中盤までは情景描写のみ延々と続き、何が起こっているのか…いや何も起こっていないのだが、それでも、何とも不思議な話だが、ページを繰る手が止まらなくなってしまったのだ。

そして、クライマックス…

涙も止まらなかった。

冷静に考えれば、テーマや仕掛けは、どこにでも転がっているような類型なのだが…
500ページのほぼ半分位まで、殆ど動きらしい動きは何もないのだが…
読み進んだ半分位で仕掛けは殆ど全て読めてしまうし、結末も想像が付いてしまうのだが…
そして、果たせるかな、結末は恐らく読者の想像通りなのだが…

そんなことを超越して、この文章には不思議な魅力がある。

そして、終盤で…

泣いた。本気で、涙で活字が見えなくなった。
顎関節がガクガクと痙攣した。
髭面で恥ずかしげもなく瞼を擦りつつ読み終わったのだった。

悲しいのだけれども、神々しい清々しさがある。
「感動」などと言う言葉は余り軽々しく使いたくはないが、確かにここには精神を浄化されるが如き「感動」があった。

文句なしに好きである。こういう作品。

随所に、些か冗長か、と思わせる部分がなきにしもあらずだが、それも又作者の個性なのだろう。
文庫版解説でも述べられているように、ネタそのものははっきり言って使い古された物と言っても良いだろう。
しかしながら、昔からある材料を新しい料理人が素晴らしい料理に作り上げることはそう珍しいことではない。
作者のストーリーテリングの力量は、これは疑うべくもない。

恐るべし「このミステリーがすごい!」大賞。

おそらくは旧来の新人文学賞では本作は日の目を見なかったのではないだろうか?
腰巻きのアオリと書店のPOPに素直に従って、泣いた。

(「驚愕のラスト!」なんてぇのは明らかに言いすぎだけどね。予測どおりの終結で、きっと大抵の人は「驚愕」なんぞしないもの…逆に「驚愕」しちまったら、感動もないだろうし。本作は非常に良い意味での幸福な予定調和。)

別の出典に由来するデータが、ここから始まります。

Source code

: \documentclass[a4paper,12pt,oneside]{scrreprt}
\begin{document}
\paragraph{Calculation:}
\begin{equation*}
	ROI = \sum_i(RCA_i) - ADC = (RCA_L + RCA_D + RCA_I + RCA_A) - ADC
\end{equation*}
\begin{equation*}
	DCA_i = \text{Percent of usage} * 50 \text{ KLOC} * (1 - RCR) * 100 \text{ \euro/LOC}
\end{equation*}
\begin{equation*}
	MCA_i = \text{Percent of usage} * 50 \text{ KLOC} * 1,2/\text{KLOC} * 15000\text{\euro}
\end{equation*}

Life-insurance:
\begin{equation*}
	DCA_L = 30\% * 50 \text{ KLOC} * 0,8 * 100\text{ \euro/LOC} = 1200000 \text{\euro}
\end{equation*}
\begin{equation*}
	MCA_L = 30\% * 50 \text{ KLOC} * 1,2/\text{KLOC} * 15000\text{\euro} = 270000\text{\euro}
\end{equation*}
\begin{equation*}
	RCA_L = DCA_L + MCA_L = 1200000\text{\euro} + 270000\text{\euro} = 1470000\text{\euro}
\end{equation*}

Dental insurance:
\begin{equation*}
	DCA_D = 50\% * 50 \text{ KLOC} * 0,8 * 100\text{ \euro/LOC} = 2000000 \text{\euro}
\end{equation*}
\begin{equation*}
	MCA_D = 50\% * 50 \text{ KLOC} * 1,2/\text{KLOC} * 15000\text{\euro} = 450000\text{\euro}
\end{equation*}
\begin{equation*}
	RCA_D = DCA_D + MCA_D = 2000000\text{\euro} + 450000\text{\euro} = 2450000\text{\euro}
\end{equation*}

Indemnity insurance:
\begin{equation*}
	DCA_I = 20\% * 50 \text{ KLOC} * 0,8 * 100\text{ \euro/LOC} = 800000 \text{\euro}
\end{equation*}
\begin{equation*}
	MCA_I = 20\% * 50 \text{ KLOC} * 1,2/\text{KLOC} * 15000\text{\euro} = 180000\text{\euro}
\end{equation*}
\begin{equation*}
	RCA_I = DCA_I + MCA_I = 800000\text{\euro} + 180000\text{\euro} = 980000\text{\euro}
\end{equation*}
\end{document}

人と人との心のつながりを通して、人と人との関わり方を考えさせられる、そして、読後…悲しさは残る物の、なにか暖かい物がふんわりと確かに残る作品である。
解説の表題が「出会えたことに感謝したくなる傑作」となっているが、これは確かに真実である。

本を手に入れてから知ったのだが、これも映画になるのね…どんなモンなんだろうなぁ。

本作「四日間の奇蹟」は作者、浅倉卓弥のデビュー作で、宝島社第一回「このミステリーがすごい!」大賞受賞作。 発売から2年、文庫化からも実は既に一年経っている。

何でもかんでも映画化すれば良いというモノでもないだろうが…
映画化のおかげでこうした秀作が浮上して来るというのは歓迎すべき事ではあると思う。

刊行から年月が経っているし、映画化もあるのでググれば情報は沢山出てくる。
ただ気になるのは、ネット上であらすじや、酷いモノになると結末まで明かしてしまっているモノがある。
これは問題なのではないかと。
あらすじ読んで内容を知ってしまったつもりになるのは実は非常な損失だと思う。
私が感想を述べるときは、出来る限り、その作品のストーリーに触れないようにしている。
映画でも文章でも時間を取ってきちんと正対して頂きたいと思うからである。
特に本作は「全く予備知識無し」で読み進んだ方が得る物が大きく感じる。
(私も表紙すらめくりもしないでアオリ文買いであった)

で、これ、良いです。

☆某所に書き留めた日記より編集加筆

何故、本書が「このミステリーがすごい!」受賞作になったか、と言う意見があちこちにあるようである。
それでは「ミステリー」って何?

辞書をひもとくと…

ミステリー
 ○神秘。不思議。怪奇。  ○推理小説 mystery とある。
怪奇(推理・探偵)小説、不可思議な小説、秘密めいた小説、といったところだろうか?
『ユリイカ』の1999年12月号
小谷真里による殊能将之へのインタビュー「本格ミステリvsファンタジー」
この中で殊能が両者の違いについて「ファンタジーや幻想文学は拡がっていく想像力」で、「本格ミステリは収束していく(想像力)」だと規定していました。結末に向けて想像力を拡散させて書かれるのがファンタジーであり、一方でミステリは予め決まった結末に向けて全てが収束していく。
では本格ミステリはファンタジーに比べて想像力に欠けているのかといえば、そうではない、とも殊能は指摘します。つまり、本格ミステリは結末に向けて収束していく過程にあるトリックにこそ、作者のイマジネーションが働き、しかもそこから先は思考しないと先に進まない(つまり想像するだけではミステリにはならない)、と。

等という記述は発見したが、これ以上の納得しうる明確な定義は見つけられなかった。
このインタビューの内容にしても、申し訳ないが評論家の評論家たる言葉遊び(悪い意味ではなく、彼らはそれが職業だから…)としてしか楽しめず、私にとっては何の説明にもならない。
言葉の定義やカテゴリー分類は専門家に任せて、本好きはそのときに出会ったお気に入りの本に没頭すればよいのではないだろうか?